* AIM OF THE EXERCISE *
Only one thing is required: the number of lines in the entries below that contain "subsection".
***** RECORDS FOR THIS EXERCISE
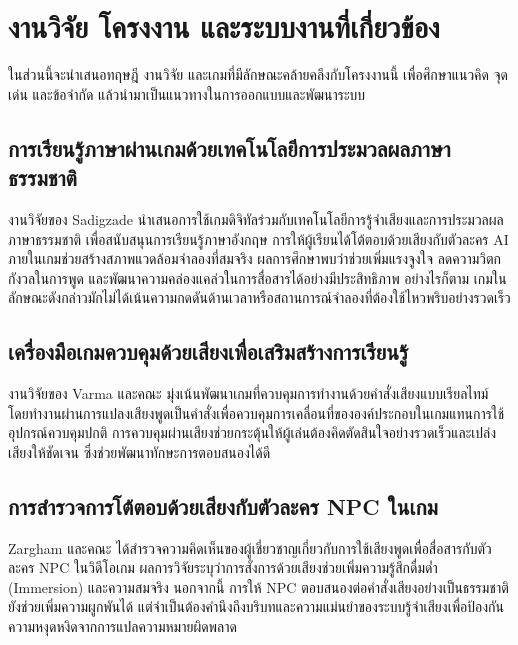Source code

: 
\section{งานวิจัย โครงงาน และระบบงานที่เกี่ยวข้อง}

ในส่วนนี้จะนำเสนอทฤษฎี งานวิจัย และเกมที่มีลักษณะคล้ายคลึงกับโครงงานนี้ เพื่อศึกษาแนวคิด จุดเด่น และข้อจำกัด แล้วนำมาเป็นแนวทางในการออกแบบและพัฒนาระบบ

\subsection{การเรียนรู้ภาษาผ่านเกมด้วยเทคโนโลยีการประมวลผลภาษาธรรมชาติ}

งานวิจัยของ Sadigzade\cite{sadigzade2025} นำเสนอการใช้เกมดิจิทัลร่วมกับเทคโนโลยีการรู้จำเสียงและการประมวลผลภาษาธรรมชาติ เพื่อสนับสนุนการเรียนรู้ภาษาอังกฤษ การให้ผู้เรียนได้โต้ตอบด้วยเสียงกับตัวละคร AI ภายในเกมช่วยสร้างสภาพแวดล้อมจำลองที่สมจริง ผลการศึกษาพบว่าช่วยเพิ่มแรงจูงใจ ลดความวิตกกังวลในการพูด และพัฒนาความคล่องแคล่วในการสื่อสารได้อย่างมีประสิทธิภาพ อย่างไรก็ตาม เกมในลักษณะดังกล่าวมักไม่ได้เน้นความกดดันด้านเวลาหรือสถานการณ์จำลองที่ต้องใช้ไหวพริบอย่างรวดเร็ว

\subsection{เครื่องมือเกมควบคุมด้วยเสียงเพื่อเสริมสร้างการเรียนรู้}

งานวิจัยของ Varma และคณะ\cite{varma2025} มุ่งเน้นพัฒนาเกมที่ควบคุมการทำงานด้วยคำสั่งเสียงแบบเรียลไทม์ โดยทำงานผ่านการแปลงเสียงพูดเป็นคำสั่งเพื่อควบคุมการเคลื่อนที่ขององค์ประกอบในเกมแทนการใช้อุปกรณ์ควบคุมปกติ การควบคุมผ่านเสียงช่วยกระตุ้นให้ผู้เล่นต้องคิดตัดสินใจอย่างรวดเร็วและเปล่งเสียงให้ชัดเจน ซึ่งช่วยพัฒนาทักษะการตอบสนองได้ดี

\subsection{การสำรวจการโต้ตอบด้วยเสียงกับตัวละคร NPC ในเกม}

Zargham และคณะ\cite{zargham2024} ได้สำรวจความคิดเห็นของผู้เชี่ยวชาญเกี่ยวกับการใช้เสียงพูดเพื่อสื่อสารกับตัวละคร NPC ในวิดีโอเกม ผลการวิจัยระบุว่าการสั่งการด้วยเสียงช่วยเพิ่มความรู้สึกดื่มด่ำ (Immersion) และความสมจริง นอกจากนี้ การให้ NPC ตอบสนองต่อคำสั่งเสียงอย่างเป็นธรรมชาติยังช่วยเพิ่มความผูกพันได้ แต่จำเป็นต้องคำนึงถึงบริบทและความแม่นยำของระบบรู้จำเสียงเพื่อป้องกันความหงุดหงิดจากการแปลความหมายผิดพลาด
**********
* ANSWER BOX *
3